• [Task to carry out]:
If a line in the following entries holds the string "数据库操作", include it in the tally. State the total and nothing further.

• [Exercise data]:
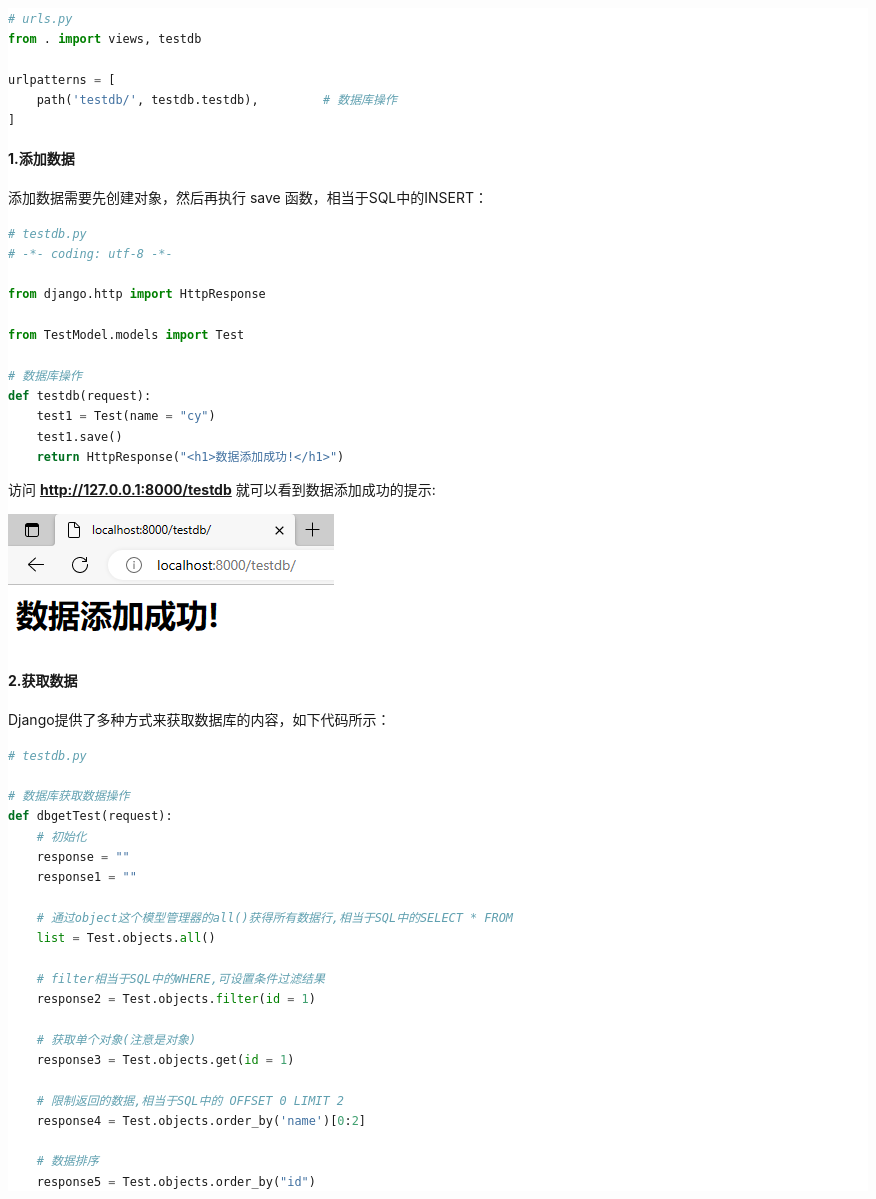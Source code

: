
 ```python
# urls.py
from . import views, testdb

urlpatterns = [
    path('testdb/', testdb.testdb),         # 数据库操作
]
```

#### 1.添加数据

添加数据需要先创建对象，然后再执行 save 函数，相当于SQL中的INSERT：

```python
# testdb.py
# -*- coding: utf-8 -*-

from django.http import HttpResponse

from TestModel.models import Test

# 数据库操作
def testdb(request):
    test1 = Test(name = "cy")
    test1.save()
    return HttpResponse("<h1>数据添加成功!</h1>")
```

访问 **http://127.0.0.1:8000/testdb** 就可以看到数据添加成功的提示:

 ![image-20230225212925161](assets/image-20230225212925161.png)

#### 2.获取数据

Django提供了多种方式来获取数据库的内容，如下代码所示：

```python
# testdb.py

# 数据库获取数据操作
def dbgetTest(request):
    # 初始化
    response = ""
    response1 = ""

    # 通过object这个模型管理器的all()获得所有数据行,相当于SQL中的SELECT * FROM
    list = Test.objects.all()

    # filter相当于SQL中的WHERE,可设置条件过滤结果
    response2 = Test.objects.filter(id = 1)

    # 获取单个对象(注意是对象)
    response3 = Test.objects.get(id = 1)

    # 限制返回的数据,相当于SQL中的 OFFSET 0 LIMIT 2
    response4 = Test.objects.order_by('name')[0:2]

    # 数据排序
    response5 = Test.objects.order_by("id")

```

• [Task output]:
2